Extreme Low-Bit Inference in Reasoning Models: Failure Modes and Targeted Recovery 文章

ArXiv CS.AI2026-06-02NEWSen作者: Ekaterina Alimaskina, Darya Rudas, Denis Shveykin, Gleb Molodtsov, Pavel Vasiliev, Aleksandr Beznosikov

摘要

arXiv:2606.02011v1 Announce Type: new Abstract: Large Reasoning Models (LRMs) rely on long reasoning traces, making inference expensive. While low-bit quantization reduces per-token decoding cost, we show that aggressive 2-bit inference can fail to deliver end-to-end speedup because instability in the generation process inflates total token count. Instead of merely lowering answer accuracy, 2-bit quantization often produces much longer traces with repetitive loops, budget exhaustion, delayed commitment, and unclosed reasoning segments.
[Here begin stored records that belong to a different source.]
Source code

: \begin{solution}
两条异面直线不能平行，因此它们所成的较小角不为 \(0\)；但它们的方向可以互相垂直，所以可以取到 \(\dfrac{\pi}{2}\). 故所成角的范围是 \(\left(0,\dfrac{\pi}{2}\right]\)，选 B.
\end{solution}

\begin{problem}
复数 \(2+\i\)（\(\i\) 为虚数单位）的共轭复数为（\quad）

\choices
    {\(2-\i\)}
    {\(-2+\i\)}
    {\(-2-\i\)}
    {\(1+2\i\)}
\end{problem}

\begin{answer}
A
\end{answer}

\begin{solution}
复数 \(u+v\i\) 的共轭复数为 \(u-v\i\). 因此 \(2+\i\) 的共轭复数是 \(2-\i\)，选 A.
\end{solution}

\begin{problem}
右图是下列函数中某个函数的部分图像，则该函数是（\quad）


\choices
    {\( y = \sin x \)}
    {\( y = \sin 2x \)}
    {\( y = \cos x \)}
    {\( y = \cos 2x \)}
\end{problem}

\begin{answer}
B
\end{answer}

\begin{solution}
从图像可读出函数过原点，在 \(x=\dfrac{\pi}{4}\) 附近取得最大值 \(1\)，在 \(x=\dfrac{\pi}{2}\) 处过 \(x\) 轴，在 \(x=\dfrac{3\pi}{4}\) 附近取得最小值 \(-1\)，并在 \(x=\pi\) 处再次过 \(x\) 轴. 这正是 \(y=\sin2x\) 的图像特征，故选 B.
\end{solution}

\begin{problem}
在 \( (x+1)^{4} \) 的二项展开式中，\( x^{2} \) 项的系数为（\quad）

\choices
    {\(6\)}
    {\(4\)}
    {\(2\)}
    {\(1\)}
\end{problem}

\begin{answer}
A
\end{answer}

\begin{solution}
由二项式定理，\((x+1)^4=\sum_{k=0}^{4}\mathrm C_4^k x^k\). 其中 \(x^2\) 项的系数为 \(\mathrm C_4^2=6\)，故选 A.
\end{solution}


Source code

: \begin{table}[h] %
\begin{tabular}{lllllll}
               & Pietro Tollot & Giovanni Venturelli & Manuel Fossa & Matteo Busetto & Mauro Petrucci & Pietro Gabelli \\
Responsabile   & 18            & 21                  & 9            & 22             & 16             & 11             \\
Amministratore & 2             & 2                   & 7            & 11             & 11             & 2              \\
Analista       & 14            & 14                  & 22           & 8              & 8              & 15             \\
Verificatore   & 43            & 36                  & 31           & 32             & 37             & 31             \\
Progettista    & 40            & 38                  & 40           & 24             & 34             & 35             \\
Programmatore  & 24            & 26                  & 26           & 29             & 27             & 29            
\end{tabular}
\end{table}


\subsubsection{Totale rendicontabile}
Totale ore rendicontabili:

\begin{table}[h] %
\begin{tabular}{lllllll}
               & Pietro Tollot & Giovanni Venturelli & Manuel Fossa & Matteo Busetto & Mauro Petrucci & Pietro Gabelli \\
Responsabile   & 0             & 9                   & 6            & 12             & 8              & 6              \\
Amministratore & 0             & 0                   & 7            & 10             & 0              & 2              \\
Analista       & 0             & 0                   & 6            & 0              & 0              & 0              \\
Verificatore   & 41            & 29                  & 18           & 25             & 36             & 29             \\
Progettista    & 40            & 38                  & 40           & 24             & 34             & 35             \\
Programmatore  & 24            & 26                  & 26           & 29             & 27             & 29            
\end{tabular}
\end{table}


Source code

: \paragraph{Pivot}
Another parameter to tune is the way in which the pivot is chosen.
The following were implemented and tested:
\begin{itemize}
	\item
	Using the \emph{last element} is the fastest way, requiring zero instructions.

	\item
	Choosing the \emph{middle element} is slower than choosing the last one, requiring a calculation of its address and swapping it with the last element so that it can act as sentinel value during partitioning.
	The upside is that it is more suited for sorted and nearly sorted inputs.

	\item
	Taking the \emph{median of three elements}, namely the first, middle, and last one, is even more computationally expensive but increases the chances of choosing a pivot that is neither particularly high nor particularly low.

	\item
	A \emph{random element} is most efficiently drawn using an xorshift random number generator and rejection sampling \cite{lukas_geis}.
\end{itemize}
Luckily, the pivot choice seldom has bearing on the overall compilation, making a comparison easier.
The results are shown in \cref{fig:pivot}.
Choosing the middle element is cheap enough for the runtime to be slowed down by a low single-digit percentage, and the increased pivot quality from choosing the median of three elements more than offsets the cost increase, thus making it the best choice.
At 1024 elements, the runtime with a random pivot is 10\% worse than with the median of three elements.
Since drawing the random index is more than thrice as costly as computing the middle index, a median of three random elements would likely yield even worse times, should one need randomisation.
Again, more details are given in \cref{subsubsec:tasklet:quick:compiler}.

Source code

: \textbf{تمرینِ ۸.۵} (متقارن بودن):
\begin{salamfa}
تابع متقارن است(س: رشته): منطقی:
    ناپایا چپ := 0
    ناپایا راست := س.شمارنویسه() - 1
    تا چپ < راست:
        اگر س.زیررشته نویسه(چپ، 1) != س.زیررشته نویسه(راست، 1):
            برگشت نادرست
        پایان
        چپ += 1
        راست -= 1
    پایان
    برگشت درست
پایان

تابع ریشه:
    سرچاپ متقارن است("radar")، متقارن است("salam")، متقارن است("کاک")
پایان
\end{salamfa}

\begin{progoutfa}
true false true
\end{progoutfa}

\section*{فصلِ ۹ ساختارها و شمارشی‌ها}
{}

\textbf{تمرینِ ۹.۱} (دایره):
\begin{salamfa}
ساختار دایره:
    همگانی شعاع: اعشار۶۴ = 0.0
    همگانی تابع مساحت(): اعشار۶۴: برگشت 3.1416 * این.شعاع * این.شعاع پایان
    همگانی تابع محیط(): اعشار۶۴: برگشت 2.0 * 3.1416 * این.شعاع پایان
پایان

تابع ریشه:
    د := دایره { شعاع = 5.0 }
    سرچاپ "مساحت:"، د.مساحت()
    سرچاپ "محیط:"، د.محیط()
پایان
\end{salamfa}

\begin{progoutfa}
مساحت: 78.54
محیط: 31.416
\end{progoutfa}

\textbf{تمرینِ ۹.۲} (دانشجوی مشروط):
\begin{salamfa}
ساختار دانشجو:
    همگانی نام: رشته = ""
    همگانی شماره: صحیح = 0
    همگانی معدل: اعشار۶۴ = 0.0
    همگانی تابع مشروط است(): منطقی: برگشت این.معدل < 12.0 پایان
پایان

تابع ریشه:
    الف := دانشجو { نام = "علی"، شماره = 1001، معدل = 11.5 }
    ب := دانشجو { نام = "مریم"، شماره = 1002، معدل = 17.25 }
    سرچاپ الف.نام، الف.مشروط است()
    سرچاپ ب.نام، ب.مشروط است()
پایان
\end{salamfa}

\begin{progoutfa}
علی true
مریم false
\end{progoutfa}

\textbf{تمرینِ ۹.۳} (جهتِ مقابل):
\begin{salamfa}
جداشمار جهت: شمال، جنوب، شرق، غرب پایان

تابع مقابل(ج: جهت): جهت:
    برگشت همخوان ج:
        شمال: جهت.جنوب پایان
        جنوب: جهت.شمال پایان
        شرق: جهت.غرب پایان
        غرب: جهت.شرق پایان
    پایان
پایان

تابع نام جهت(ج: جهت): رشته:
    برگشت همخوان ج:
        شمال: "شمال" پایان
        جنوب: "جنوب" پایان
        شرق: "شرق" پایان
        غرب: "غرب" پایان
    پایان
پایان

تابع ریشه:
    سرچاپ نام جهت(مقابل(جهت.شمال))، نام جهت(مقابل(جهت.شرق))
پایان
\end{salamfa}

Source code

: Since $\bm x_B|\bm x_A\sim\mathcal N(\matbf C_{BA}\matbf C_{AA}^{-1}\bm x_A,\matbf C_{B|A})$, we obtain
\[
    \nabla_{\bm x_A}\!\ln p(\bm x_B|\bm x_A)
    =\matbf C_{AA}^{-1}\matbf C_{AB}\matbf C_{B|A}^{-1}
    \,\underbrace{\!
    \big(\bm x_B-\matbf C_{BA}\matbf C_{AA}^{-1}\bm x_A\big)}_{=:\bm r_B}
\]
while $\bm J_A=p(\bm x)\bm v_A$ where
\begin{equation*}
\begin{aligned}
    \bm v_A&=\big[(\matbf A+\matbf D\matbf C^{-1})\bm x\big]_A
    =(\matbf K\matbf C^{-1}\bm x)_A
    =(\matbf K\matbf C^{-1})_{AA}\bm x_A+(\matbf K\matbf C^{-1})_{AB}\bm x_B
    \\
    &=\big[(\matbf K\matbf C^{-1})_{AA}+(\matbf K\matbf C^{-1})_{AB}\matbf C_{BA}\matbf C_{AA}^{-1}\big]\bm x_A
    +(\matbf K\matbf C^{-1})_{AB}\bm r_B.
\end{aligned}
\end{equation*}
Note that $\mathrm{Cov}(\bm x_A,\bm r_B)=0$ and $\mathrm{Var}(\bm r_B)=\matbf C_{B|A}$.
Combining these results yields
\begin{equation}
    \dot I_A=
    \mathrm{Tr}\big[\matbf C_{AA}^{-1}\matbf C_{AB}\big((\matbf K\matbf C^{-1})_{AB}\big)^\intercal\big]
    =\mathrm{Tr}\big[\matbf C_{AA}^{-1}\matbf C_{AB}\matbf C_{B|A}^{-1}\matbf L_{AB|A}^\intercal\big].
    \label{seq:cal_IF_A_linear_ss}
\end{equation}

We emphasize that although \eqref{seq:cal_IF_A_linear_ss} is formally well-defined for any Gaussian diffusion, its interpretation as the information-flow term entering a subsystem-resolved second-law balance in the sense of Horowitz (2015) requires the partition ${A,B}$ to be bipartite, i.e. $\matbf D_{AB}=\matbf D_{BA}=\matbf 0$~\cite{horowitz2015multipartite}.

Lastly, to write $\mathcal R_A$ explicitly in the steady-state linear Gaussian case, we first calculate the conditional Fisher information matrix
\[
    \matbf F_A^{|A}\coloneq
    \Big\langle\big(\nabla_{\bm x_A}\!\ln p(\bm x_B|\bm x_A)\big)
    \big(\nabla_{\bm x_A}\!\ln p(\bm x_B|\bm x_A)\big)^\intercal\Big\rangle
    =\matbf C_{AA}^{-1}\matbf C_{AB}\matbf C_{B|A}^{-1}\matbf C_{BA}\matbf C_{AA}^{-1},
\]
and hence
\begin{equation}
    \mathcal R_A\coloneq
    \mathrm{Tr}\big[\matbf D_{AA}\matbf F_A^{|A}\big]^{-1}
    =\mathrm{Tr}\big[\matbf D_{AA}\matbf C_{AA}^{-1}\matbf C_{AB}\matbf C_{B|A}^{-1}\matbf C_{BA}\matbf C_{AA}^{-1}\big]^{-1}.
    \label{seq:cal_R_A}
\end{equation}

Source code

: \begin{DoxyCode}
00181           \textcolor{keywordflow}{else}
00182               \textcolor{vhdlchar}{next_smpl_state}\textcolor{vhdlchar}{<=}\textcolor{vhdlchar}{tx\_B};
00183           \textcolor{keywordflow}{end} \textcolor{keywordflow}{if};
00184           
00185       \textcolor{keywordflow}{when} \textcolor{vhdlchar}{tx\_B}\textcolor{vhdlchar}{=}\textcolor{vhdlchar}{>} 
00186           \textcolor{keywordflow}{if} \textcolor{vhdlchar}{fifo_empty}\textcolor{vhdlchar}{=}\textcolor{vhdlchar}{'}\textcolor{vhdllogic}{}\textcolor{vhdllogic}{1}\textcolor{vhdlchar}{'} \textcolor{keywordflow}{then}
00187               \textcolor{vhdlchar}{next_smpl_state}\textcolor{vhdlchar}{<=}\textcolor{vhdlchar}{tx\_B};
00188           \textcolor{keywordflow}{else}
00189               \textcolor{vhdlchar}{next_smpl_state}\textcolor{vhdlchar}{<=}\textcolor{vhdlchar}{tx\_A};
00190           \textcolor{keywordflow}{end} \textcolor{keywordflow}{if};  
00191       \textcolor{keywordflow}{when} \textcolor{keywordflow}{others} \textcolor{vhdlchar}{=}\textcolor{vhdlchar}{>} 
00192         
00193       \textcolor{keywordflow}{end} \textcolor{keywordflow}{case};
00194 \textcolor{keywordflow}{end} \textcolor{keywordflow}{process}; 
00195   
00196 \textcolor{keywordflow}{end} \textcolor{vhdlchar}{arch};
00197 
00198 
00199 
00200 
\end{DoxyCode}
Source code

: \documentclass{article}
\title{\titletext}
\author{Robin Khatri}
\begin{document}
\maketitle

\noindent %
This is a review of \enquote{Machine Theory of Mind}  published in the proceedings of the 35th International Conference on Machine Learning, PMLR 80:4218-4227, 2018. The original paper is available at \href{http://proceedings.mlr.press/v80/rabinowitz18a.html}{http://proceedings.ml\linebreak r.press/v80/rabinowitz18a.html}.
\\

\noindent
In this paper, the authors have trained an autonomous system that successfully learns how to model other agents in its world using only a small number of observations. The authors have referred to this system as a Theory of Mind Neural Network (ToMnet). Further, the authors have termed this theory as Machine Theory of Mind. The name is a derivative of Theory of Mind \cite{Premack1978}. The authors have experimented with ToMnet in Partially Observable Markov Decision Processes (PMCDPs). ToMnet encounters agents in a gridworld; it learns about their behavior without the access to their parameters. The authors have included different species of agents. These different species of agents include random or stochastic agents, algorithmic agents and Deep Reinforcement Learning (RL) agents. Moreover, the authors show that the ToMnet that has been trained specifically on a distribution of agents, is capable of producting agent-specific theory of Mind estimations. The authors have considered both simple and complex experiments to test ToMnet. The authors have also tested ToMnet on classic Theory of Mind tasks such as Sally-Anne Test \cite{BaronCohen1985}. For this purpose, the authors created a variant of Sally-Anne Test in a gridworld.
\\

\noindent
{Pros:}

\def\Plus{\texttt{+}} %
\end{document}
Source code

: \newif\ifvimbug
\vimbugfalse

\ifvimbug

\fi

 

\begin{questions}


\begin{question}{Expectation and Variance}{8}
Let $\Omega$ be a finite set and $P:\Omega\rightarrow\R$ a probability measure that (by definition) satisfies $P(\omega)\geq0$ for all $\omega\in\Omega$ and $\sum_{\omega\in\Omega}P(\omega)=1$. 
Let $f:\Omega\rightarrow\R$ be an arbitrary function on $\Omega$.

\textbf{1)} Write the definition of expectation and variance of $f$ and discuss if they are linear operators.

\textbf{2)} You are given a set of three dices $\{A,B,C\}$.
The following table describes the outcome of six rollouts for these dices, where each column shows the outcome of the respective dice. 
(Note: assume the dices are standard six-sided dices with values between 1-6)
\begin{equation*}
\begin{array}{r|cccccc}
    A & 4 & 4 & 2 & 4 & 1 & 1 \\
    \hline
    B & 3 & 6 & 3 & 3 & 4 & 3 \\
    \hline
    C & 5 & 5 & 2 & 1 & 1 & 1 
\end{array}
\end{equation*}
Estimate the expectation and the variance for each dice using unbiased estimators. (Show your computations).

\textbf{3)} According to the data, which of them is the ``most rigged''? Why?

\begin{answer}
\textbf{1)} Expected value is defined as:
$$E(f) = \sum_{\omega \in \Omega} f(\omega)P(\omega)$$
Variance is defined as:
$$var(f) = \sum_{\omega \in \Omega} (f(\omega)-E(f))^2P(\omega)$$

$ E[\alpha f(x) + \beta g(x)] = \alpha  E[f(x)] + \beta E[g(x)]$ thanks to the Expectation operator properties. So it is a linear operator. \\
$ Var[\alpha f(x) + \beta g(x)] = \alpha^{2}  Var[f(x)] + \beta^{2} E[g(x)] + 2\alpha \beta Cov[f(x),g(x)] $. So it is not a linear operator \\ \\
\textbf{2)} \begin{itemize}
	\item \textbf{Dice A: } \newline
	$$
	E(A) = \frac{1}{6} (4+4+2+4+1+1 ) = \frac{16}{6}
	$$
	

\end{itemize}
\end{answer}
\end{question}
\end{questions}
We analyze full reasoning traces of Qwen3 reasoning models across mathematical and commonsense benchmarks and show that accuracy degradation is tightly linked to these process-level failures. To address them, we introduce two lightweight controls: FP16 planning, which gives the 2-bit model a short high-precision outline, and loop rescue, which detects repetitive traces and either commits to an earlier answer or falls back to FP16.